[Provided entries — start]

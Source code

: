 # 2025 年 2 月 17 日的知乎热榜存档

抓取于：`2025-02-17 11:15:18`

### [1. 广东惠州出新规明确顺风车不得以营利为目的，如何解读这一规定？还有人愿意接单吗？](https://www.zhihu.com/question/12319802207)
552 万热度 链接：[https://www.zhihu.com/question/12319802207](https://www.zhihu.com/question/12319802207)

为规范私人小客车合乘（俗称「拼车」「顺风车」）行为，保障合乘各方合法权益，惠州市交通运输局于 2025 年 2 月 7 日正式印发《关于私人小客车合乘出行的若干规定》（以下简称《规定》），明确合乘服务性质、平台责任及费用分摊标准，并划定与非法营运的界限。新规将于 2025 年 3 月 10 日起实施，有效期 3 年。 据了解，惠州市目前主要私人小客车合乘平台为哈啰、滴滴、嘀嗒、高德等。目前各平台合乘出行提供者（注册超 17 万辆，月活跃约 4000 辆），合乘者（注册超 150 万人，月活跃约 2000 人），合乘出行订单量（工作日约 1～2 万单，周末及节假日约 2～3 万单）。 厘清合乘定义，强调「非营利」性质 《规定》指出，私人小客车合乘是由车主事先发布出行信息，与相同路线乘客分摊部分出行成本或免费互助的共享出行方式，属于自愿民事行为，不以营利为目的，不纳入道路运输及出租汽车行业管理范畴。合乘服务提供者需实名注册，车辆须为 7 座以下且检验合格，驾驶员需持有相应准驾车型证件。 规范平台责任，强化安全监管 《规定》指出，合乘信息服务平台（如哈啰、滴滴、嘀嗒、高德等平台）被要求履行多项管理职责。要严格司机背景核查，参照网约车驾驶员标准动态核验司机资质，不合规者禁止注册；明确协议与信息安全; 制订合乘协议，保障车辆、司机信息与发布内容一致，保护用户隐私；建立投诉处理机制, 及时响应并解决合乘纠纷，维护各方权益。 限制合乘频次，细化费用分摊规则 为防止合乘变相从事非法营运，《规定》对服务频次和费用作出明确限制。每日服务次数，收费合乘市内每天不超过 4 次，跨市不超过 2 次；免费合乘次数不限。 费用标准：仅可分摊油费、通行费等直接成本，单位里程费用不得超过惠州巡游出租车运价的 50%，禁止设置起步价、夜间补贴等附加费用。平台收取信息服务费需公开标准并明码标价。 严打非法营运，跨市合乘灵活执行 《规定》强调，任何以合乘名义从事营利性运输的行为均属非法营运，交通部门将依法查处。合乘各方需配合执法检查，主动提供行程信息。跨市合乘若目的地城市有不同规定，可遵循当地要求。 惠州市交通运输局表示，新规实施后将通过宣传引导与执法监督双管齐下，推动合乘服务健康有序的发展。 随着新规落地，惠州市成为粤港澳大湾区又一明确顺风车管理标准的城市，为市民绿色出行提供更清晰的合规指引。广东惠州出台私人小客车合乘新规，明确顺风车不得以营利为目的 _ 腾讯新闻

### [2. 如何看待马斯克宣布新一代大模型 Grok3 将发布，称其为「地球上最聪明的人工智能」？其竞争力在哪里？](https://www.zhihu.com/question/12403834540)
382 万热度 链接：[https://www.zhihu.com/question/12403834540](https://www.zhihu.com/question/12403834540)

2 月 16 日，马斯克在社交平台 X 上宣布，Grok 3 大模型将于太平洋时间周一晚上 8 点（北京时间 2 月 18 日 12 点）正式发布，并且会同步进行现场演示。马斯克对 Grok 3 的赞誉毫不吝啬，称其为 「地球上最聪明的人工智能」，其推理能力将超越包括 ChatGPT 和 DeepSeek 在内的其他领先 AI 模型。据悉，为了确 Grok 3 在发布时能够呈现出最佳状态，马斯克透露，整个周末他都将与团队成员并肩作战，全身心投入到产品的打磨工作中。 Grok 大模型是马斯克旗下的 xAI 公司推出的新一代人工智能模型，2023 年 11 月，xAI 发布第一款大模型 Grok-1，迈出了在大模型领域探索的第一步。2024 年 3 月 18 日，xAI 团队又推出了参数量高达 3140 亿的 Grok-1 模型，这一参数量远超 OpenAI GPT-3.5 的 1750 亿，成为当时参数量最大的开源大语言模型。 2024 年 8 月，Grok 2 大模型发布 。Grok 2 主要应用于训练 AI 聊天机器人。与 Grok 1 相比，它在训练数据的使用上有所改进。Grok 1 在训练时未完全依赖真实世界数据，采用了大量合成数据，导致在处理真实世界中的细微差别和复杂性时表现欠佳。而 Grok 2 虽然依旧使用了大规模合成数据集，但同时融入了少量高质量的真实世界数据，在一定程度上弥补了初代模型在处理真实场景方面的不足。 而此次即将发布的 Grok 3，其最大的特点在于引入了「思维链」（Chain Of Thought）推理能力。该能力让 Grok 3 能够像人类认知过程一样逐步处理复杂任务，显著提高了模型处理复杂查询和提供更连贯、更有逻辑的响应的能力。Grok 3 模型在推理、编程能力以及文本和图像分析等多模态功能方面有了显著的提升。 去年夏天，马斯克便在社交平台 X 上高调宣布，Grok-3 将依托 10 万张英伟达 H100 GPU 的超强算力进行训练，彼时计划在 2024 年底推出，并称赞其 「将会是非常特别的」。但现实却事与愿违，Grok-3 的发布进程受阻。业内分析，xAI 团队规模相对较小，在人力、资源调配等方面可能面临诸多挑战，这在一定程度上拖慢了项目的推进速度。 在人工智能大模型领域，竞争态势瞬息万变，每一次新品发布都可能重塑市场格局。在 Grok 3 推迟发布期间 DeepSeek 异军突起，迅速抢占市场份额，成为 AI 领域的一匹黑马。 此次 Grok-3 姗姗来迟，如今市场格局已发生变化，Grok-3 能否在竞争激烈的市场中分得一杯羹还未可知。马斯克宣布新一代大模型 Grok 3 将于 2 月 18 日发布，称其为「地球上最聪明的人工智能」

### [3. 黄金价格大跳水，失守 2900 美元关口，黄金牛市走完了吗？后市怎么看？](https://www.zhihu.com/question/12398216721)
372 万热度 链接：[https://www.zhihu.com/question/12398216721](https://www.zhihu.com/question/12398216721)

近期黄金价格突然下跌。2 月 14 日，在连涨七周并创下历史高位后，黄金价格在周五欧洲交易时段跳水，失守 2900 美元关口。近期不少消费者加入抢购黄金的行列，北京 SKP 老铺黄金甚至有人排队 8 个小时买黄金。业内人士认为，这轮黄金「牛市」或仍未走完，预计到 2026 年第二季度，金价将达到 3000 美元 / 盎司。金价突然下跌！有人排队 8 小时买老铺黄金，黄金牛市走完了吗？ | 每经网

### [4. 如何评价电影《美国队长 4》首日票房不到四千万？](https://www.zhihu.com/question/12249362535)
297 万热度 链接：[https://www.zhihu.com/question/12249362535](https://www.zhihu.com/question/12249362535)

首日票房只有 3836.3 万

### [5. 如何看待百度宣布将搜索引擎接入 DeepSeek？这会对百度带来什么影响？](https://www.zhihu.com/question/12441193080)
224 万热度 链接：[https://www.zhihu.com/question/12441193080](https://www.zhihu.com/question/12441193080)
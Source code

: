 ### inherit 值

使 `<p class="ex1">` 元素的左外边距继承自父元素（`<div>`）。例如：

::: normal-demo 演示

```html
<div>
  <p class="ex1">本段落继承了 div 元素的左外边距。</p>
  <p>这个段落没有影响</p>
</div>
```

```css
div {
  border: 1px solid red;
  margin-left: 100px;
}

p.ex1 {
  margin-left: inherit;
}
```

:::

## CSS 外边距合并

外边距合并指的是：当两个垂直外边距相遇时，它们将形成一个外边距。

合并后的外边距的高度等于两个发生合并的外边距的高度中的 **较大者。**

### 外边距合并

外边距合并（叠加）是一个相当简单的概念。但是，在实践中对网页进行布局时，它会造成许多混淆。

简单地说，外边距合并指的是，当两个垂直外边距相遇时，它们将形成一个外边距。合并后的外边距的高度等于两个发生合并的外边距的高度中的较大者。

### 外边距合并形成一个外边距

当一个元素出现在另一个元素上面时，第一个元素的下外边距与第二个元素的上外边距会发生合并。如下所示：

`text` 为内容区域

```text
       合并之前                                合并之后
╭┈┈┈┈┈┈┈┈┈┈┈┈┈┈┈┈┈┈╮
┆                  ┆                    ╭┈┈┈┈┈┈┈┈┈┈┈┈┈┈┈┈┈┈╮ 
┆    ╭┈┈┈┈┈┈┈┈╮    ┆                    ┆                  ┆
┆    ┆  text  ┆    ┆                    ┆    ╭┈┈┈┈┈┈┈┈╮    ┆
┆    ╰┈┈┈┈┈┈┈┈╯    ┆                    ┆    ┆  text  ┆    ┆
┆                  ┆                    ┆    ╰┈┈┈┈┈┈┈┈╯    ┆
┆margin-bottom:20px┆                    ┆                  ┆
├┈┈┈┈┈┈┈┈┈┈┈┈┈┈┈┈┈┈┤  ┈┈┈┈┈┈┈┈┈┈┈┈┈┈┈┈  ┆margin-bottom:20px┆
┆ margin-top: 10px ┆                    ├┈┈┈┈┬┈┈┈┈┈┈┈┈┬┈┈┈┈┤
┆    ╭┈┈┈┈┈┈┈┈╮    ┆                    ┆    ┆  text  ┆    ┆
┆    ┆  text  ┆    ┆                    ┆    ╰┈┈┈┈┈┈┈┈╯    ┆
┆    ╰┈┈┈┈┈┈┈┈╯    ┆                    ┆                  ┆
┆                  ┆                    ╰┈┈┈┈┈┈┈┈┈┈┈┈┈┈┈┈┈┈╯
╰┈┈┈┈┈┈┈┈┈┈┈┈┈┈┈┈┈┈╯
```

[Provided entries — finish]

About this exercise:
Copy out, from the data above, every line holding the word "zhihu".

Reply:
### [1. 广东惠州出新规明确顺风车不得以营利为目的，如何解读这一规定？还有人愿意接单吗？](https://www.zhihu.com/question/12319802207)
552 万热度 链接：[https://www.zhihu.com/question/12319802207](https://www.zhihu.com/question/12319802207)
### [2. 如何看待马斯克宣布新一代大模型 Grok3 将发布，称其为「地球上最聪明的人工智能」？其竞争力在哪里？](https://www.zhihu.com/question/12403834540)
382 万热度 链接：[https://www.zhihu.com/question/12403834540](https://www.zhihu.com/question/12403834540)
### [3. 黄金价格大跳水，失守 2900 美元关口，黄金牛市走完了吗？后市怎么看？](https://www.zhihu.com/question/12398216721)
372 万热度 链接：[https://www.zhihu.com/question/12398216721](https://www.zhihu.com/question/12398216721)
### [4. 如何评价电影《美国队长 4》首日票房不到四千万？](https://www.zhihu.com/question/12249362535)
297 万热度 链接：[https://www.zhihu.com/question/12249362535](https://www.zhihu.com/question/12249362535)
### [5. 如何看待百度宣布将搜索引擎接入 DeepSeek？这会对百度带来什么影响？](https://www.zhihu.com/question/12441193080)
224 万热度 链接：[https://www.zhihu.com/question/12441193080](https://www.zhihu.com/question/12441193080)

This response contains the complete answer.